**Requirement:** Quote exactly, and only, the lines of the material below from the line with "Essentially, OpenStreetMap contributors" through the line with "of interest (POIs).".

**Material provided:**
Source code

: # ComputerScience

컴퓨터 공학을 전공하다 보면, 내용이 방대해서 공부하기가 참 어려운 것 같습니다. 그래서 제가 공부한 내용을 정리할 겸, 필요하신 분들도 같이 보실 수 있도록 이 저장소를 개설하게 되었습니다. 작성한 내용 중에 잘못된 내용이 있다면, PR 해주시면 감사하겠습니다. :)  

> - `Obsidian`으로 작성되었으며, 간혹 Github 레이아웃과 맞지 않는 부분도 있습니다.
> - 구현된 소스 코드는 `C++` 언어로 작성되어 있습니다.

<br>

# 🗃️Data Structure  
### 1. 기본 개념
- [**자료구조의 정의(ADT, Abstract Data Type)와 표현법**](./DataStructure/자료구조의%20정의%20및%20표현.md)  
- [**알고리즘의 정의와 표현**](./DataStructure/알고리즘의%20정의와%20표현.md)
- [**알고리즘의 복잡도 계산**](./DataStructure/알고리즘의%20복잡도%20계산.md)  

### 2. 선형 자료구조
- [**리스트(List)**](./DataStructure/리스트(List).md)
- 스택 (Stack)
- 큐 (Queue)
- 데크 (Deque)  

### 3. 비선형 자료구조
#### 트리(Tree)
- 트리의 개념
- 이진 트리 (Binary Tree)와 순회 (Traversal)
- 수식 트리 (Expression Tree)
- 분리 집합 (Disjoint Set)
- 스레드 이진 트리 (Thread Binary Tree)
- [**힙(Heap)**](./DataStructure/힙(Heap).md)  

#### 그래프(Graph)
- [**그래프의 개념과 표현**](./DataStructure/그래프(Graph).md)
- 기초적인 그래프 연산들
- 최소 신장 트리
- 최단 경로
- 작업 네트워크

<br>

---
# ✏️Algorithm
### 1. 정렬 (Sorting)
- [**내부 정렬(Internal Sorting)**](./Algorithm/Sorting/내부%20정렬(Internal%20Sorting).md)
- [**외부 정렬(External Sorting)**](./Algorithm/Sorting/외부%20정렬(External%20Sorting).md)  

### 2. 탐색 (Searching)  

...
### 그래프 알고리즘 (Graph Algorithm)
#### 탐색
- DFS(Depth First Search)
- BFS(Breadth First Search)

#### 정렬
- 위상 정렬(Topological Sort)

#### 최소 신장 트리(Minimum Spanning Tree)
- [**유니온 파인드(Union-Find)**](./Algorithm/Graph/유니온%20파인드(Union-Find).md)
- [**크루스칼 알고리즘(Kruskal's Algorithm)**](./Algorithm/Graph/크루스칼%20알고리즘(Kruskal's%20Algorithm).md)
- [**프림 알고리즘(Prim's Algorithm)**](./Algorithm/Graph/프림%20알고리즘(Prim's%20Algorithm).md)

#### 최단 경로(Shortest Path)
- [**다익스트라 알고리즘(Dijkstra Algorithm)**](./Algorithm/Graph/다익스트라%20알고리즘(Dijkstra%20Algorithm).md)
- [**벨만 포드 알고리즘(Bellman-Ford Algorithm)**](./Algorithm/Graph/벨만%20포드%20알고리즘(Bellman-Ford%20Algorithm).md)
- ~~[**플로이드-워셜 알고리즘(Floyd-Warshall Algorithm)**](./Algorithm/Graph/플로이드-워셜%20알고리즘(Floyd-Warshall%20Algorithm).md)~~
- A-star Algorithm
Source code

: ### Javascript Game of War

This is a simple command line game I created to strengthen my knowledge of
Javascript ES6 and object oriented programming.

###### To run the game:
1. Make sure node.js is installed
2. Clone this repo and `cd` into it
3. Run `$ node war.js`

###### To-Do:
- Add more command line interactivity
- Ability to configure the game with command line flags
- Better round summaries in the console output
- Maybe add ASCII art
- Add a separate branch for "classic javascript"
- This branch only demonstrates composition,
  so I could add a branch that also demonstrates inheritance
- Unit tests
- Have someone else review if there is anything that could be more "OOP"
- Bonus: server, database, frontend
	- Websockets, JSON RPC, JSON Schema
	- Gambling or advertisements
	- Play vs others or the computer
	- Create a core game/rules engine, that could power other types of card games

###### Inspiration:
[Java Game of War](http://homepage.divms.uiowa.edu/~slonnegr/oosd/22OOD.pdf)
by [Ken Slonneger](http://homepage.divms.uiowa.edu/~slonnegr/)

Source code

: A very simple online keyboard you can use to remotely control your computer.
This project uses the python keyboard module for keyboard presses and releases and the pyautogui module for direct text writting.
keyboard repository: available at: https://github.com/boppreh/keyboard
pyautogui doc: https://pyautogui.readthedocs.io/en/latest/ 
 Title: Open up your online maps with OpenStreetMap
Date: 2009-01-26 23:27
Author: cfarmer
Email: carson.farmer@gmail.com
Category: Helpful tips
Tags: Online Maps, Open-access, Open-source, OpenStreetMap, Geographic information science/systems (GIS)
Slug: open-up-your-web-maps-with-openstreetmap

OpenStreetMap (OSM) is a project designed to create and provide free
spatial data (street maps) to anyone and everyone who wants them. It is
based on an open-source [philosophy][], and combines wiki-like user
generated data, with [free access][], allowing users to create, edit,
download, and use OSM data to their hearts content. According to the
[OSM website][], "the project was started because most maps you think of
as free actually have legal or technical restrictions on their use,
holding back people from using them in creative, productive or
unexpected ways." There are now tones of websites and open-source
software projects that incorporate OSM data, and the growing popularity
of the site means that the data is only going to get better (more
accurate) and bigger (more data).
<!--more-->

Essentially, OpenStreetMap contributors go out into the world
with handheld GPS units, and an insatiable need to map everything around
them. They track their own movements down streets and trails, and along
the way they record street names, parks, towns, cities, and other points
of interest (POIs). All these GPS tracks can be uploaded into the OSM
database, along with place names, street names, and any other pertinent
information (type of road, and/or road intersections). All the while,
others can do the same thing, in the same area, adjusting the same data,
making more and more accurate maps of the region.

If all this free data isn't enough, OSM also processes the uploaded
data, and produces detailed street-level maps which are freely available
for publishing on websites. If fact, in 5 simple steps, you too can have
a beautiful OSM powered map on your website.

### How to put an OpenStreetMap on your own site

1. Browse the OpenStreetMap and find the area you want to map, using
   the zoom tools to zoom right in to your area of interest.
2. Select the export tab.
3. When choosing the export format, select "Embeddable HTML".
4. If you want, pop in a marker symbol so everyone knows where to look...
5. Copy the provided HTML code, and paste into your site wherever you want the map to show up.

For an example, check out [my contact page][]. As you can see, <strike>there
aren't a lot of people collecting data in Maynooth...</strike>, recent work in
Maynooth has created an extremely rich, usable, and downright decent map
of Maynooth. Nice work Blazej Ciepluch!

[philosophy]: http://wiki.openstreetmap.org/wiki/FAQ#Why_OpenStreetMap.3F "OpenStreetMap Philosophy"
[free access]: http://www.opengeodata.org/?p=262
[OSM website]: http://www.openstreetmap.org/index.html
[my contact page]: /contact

**Worked solution:**
Essentially, OpenStreetMap contributors go out into the world
with handheld GPS units, and an insatiable need to map everything around
them. They track their own movements down streets and trails, and along
the way they record street names, parks, towns, cities, and other points
of interest (POIs). All these GPS tracks can be uploaded into the OSM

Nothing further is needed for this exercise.